Un Sénat inédit issu d’une réforme constitutionnelle
Le Bénin a franchi une étape historique avec la création de son premier Sénat, né d’une révision constitutionnelle validée en novembre 2025. Cette institution a pour mission principale de « réguler la vie politique » et d’accompagner les transitions institutionnelles.
Une assemblée de 25 membres désignés ou membres de droit
Ce nouveau Sénat rassemble 25 parlementaires, dont la composition repose sur des critères spécifiques. Les anciens présidents y siègent de plein droit, tandis que les autres sénateurs sont désignés par le président de la République. Une formule qui vise à garantir une représentation équilibrée des forces politiques.
Patrice Talon à la tête d’un Sénat perçu comme une « famille »

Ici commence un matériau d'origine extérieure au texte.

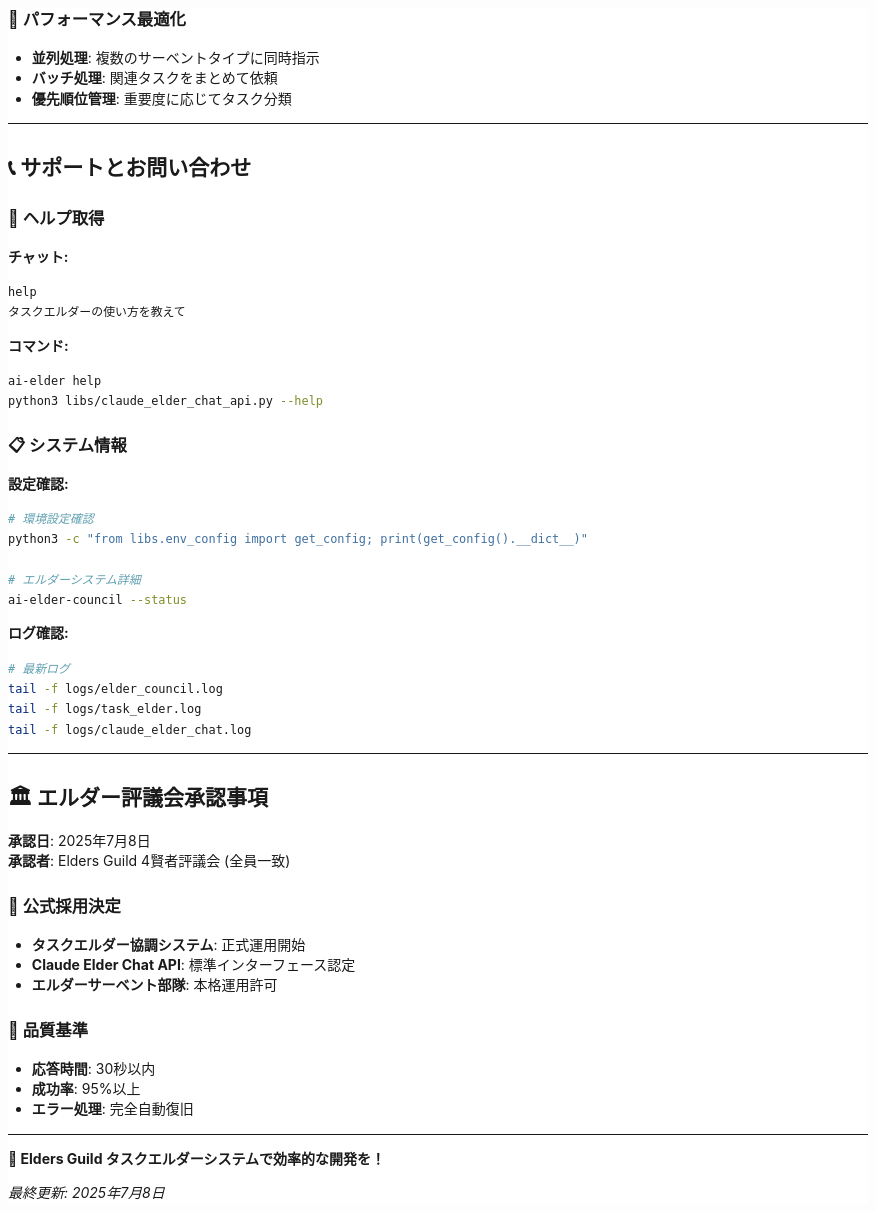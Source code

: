 ### 🎯 **パフォーマンス最適化**

- **並列処理**: 複数のサーベントタイプに同時指示
- **バッチ処理**: 関連タスクをまとめて依頼
- **優先順位管理**: 重要度に応じてタスク分類

---

## 📞 サポートとお問い合わせ

### 💬 **ヘルプ取得**

**チャット:**
```
help
タスクエルダーの使い方を教えて
```

**コマンド:**
```bash
ai-elder help
python3 libs/claude_elder_chat_api.py --help
```

### 📋 **システム情報**

**設定確認:**
```bash
# 環境設定確認
python3 -c "from libs.env_config import get_config; print(get_config().__dict__)"

# エルダーシステム詳細
ai-elder-council --status
```

**ログ確認:**
```bash
# 最新ログ
tail -f logs/elder_council.log
tail -f logs/task_elder.log
tail -f logs/claude_elder_chat.log
```

---

## 🏛️ エルダー評議会承認事項

**承認日**: 2025年7月8日  
**承認者**: Elders Guild 4賢者評議会 (全員一致)

### 📜 **公式採用決定**
- **タスクエルダー協調システム**: 正式運用開始
- **Claude Elder Chat API**: 標準インターフェース認定
- **エルダーサーベント部隊**: 本格運用許可

### 🎯 **品質基準**
- **応答時間**: 30秒以内
- **成功率**: 95%以上
- **エラー処理**: 完全自動復旧

---

**🚀 Elders Guild タスクエルダーシステムで効率的な開発を！**

*最終更新: 2025年7月8日*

L’ex-chef de l’État Patrice Talon, au pouvoir de 2016 à 2026, a été élu à l’unanimité avec 24 voix, face à un seul bulletin blanc. Lors de son discours à Porto-Novo, il a souligné son engagement total : « Je m’engage à œuvrer pour le bon fonctionnement du Sénat, qui sera pour nous comme une famille ».

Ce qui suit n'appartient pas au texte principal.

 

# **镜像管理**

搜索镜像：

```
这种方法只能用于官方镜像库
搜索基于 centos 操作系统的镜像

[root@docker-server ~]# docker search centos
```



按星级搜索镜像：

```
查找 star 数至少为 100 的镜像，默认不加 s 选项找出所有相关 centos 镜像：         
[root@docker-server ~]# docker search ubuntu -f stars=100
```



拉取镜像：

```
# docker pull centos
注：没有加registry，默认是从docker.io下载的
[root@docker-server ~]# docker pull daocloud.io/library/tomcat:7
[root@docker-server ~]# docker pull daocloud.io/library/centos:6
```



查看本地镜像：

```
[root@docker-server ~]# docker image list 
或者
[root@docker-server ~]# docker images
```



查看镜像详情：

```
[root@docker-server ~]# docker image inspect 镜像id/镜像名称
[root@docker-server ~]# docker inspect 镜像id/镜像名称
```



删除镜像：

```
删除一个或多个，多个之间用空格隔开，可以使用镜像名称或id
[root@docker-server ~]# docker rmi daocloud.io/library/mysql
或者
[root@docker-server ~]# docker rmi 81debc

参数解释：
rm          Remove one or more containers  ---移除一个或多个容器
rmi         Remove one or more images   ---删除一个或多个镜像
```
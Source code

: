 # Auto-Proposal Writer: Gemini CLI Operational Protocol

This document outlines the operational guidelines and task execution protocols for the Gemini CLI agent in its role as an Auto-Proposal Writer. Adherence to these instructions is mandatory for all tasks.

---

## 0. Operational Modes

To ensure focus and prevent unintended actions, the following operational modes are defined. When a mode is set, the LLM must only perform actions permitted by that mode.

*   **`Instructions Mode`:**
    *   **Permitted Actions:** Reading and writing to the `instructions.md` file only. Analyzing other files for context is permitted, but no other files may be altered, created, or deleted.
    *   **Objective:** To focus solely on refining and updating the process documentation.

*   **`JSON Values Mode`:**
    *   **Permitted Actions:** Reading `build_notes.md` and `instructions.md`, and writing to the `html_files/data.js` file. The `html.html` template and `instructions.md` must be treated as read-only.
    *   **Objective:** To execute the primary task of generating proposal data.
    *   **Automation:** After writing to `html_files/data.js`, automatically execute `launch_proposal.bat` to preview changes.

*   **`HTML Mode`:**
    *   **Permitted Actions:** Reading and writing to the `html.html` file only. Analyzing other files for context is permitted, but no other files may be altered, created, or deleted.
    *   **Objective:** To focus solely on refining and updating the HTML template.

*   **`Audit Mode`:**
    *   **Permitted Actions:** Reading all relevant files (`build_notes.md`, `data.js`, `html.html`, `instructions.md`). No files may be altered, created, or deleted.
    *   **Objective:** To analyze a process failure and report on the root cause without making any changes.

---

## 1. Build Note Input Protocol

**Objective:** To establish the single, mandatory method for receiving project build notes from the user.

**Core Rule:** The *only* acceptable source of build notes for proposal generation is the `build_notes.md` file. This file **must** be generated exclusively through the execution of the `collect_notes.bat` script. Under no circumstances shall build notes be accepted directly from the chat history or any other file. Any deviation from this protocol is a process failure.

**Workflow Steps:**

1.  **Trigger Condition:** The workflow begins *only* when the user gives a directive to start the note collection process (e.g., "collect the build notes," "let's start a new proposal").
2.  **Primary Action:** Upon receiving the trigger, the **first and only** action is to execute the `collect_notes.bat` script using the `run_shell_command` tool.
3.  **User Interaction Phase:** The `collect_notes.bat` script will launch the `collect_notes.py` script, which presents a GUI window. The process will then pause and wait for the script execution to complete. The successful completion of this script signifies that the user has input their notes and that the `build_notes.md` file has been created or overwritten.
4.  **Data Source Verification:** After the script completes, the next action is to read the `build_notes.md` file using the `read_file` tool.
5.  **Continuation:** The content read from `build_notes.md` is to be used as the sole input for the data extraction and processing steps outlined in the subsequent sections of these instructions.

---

Talon a réitéré sa volonté de promouvoir l’unité nationale, la stabilité politique, la paix et la démocratie, des valeurs qu’il présente comme prioritaires pour l’avenir du Bénin.
Une assemblée marquée par la diversité des profils
Le Sénat béninois se distingue par la présence de figures politiques emblématiques. Outre Patrice Talon, les anciens présidents Thomas Boni Yayi (2006-2016) et Nicéphore Soglo (1991-1996) en font partie. Leur expérience sert de garantie à la continuité institutionnelle.
Un autre membre notable est Paul Hounkpè, dernier opposant lors de la dernière élection présidentielle, où il s’était présenté sans concurrent face au vainqueur, Romuald Wadagni. Ce dernier, ancien ministre de l’Économie et héritier politique de Talon, a remporté le scrutin d’avril 2026.